The reported location of the diesel spill appeared to be outside the “zone of critical concern” for potential contamination of Lewisburg’s Greenbrier River drinking water supply, according to an assessment conducted by the state Bureau for Public Health in 2003.
A map included in that report shows the zone of critical concern for Lewisburg’s water system extends north to where Anthony Creek enters the Greenbrier, but not farther east to the site of the diesel fuel spill along W.Va. 92.
Under the law passed following last year’s Freedom Industries chemical leak in the Kanawha Valley, water utilities in West Virginia are required to write new source-water protection plans that focus on contamination sources within their critical zones.

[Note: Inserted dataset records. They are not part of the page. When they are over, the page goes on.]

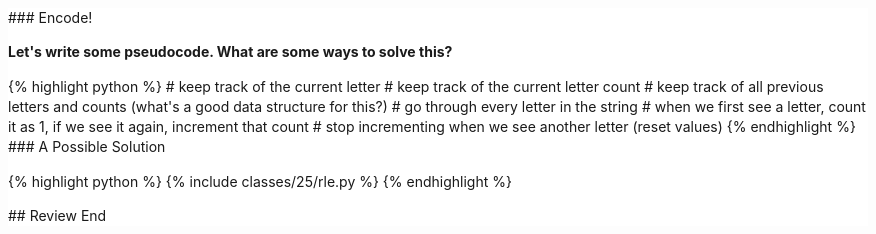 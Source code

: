<section markdown="block">
###  Encode!

__Let's write some pseudocode.  What are some ways to solve this?__


<div class="incremental" markdown="block">
{% highlight python %}
#  keep track of the current letter
#  keep track of the current letter count
#  keep track of all previous letters and counts (what's a good data structure for this?)
#  go through every letter in the string
#  when we first see a letter, count it as 1, if we see it again, increment that count
#  stop incrementing when we see another letter (reset values)
{% endhighlight %}
</div>
</section>

<section markdown="block">
###   A Possible Solution

{% highlight python %}
{% include classes/25/rle.py %}
{% endhighlight %}
</section>

<section markdown="block">
##  Review End
</section>
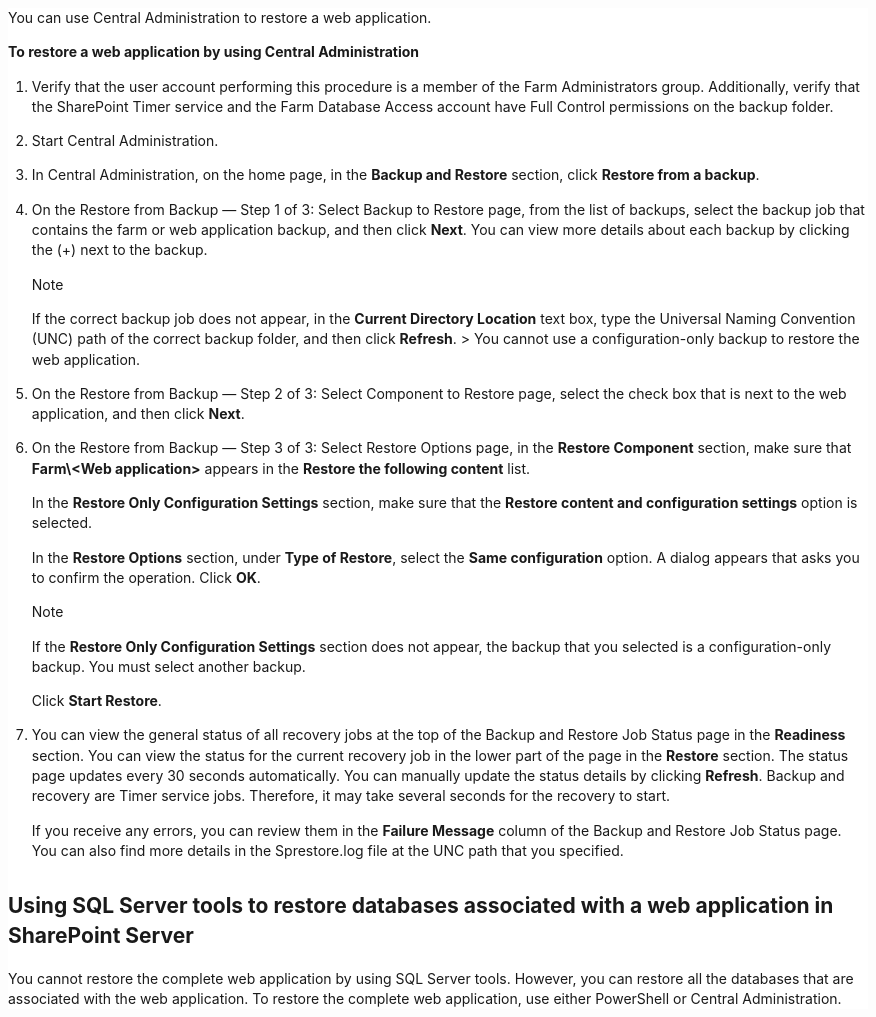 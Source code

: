 You can use Central Administration to restore a web application.
  
 **To restore a web application by using Central Administration**
  
1. Verify that the user account performing this procedure is a member of the Farm Administrators group. Additionally, verify that the SharePoint Timer service and the Farm Database Access account have Full Control permissions on the backup folder.
    
2. Start Central Administration.
    
3. In Central Administration, on the home page, in the **Backup and Restore** section, click **Restore from a backup**.
    
4. On the Restore from Backup — Step 1 of 3: Select Backup to Restore page, from the list of backups, select the backup job that contains the farm or web application backup, and then click **Next**. You can view more details about each backup by clicking the (+) next to the backup. 
    
    > [!NOTE]
    > If the correct backup job does not appear, in the **Current Directory Location** text box, type the Universal Naming Convention (UNC) path of the correct backup folder, and then click **Refresh**. > You cannot use a configuration-only backup to restore the web application. 
  
5. On the Restore from Backup — Step 2 of 3: Select Component to Restore page, select the check box that is next to the web application, and then click **Next**.
    
6. On the Restore from Backup — Step 3 of 3: Select Restore Options page, in the **Restore Component** section, make sure that **Farm\\<Web application\>** appears in the **Restore the following content** list. 
    
    In the **Restore Only Configuration Settings** section, make sure that the **Restore content and configuration settings** option is selected. 
    
    In the **Restore Options** section, under **Type of Restore**, select the **Same configuration** option. A dialog appears that asks you to confirm the operation. Click **OK**.
    
    > [!NOTE]
    > If the **Restore Only Configuration Settings** section does not appear, the backup that you selected is a configuration-only backup. You must select another backup. 
  
    Click **Start Restore**.
    
7. You can view the general status of all recovery jobs at the top of the Backup and Restore Job Status page in the **Readiness** section. You can view the status for the current recovery job in the lower part of the page in the **Restore** section. The status page updates every 30 seconds automatically. You can manually update the status details by clicking **Refresh**. Backup and recovery are Timer service jobs. Therefore, it may take several seconds for the recovery to start.
    
    If you receive any errors, you can review them in the **Failure Message** column of the Backup and Restore Job Status page. You can also find more details in the Sprestore.log file at the UNC path that you specified. 
    
## Using SQL Server tools to restore databases associated with a web application in SharePoint Server
<a name="proc3"> </a>

You cannot restore the complete web application by using SQL Server tools. However, you can restore all the databases that are associated with the web application. To restore the complete web application, use either PowerShell or Central Administration.
   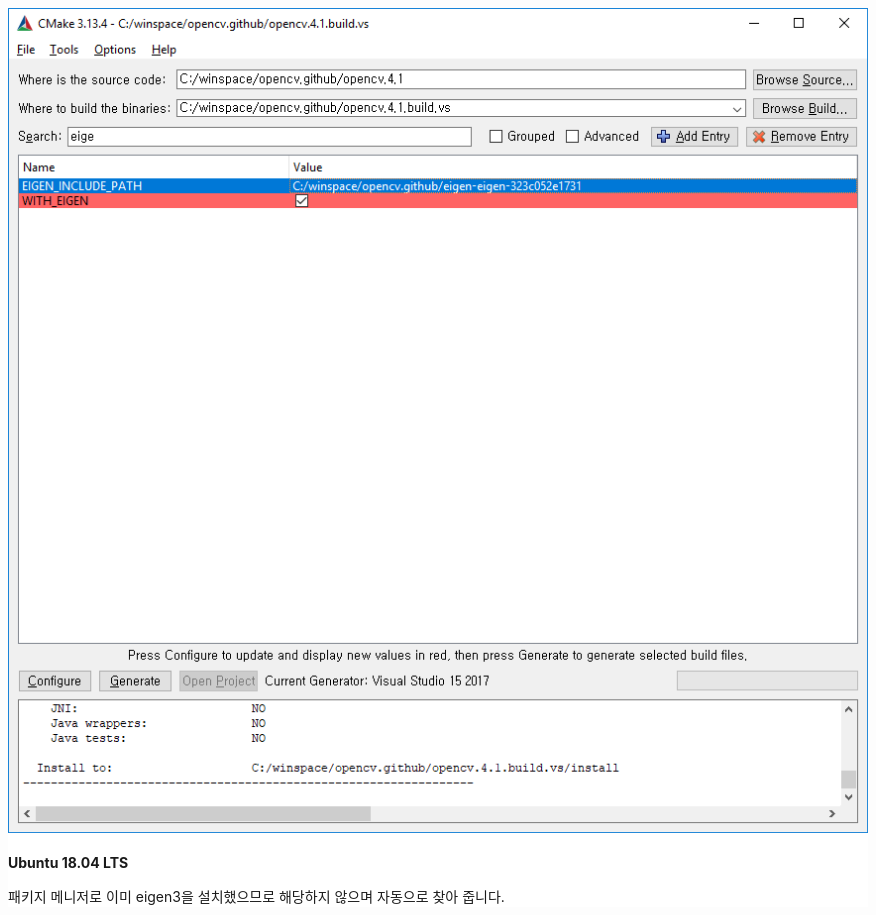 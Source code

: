 ![1551733168727](build_opencv_with_cmake.assets/1551733168727.png)

**Ubuntu 18.04 LTS**

패키지 메니저로 이미 eigen3을 설치했으므로 해당하지 않으며 자동으로 찾아 줍니다.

Those zones are determined by formulas that take into account water travel time and other factors, and are meant to represent the area of an intake’s greatest susceptibility to potential contamination.
Evan Hansen, an environmental consultant with Downstream Strategies, said the situation this week in Lewisburg illustrates why water utilities should not stop at the edge of the critical concern zone — and why lawmakers should be cautious in narrowing how last year’s water protection law is applied.
“It shows the importance of looking outside of the zone of critical concern for potential significant contaminant sources,” Hansen said Monday. “That zone is the first place to look, but each utility needs to consider whether there are threats farther from the intake that also need to be addressed.”
While much of the focus from SB 373 has been on stationary above-ground chemical storage tanks, Hansen noted that the Lewisburg incident is a reminder that transportation of hazardous materials also can be a threat to drinking water supplies.
“It also shows how important it is to include transportation accidents in the planning process,” Hansen said. “Across the state, there are a lot of road crossings, trains that run alongside rivers, and barges in the rivers — all of which present potential threats of contamination.”
Jim Callison’s house and farm sits next to the spill site. He uses well water and is still using it. The EPA has been testing the well water and found it, as of Monday afternoon, not to be contaminated.
The 320-acre farm has been in Callison’s family since 1947. He uses the water there to water his horse and chickens. Most of the land is leased to an organic corn growing operation, he said.
Callison said the spill “is something that happened.”
“We gotta live with it,” he said.
Staff writers Ken Ward Jr., Erin Beck and Rick Steelhammer contributed to this report.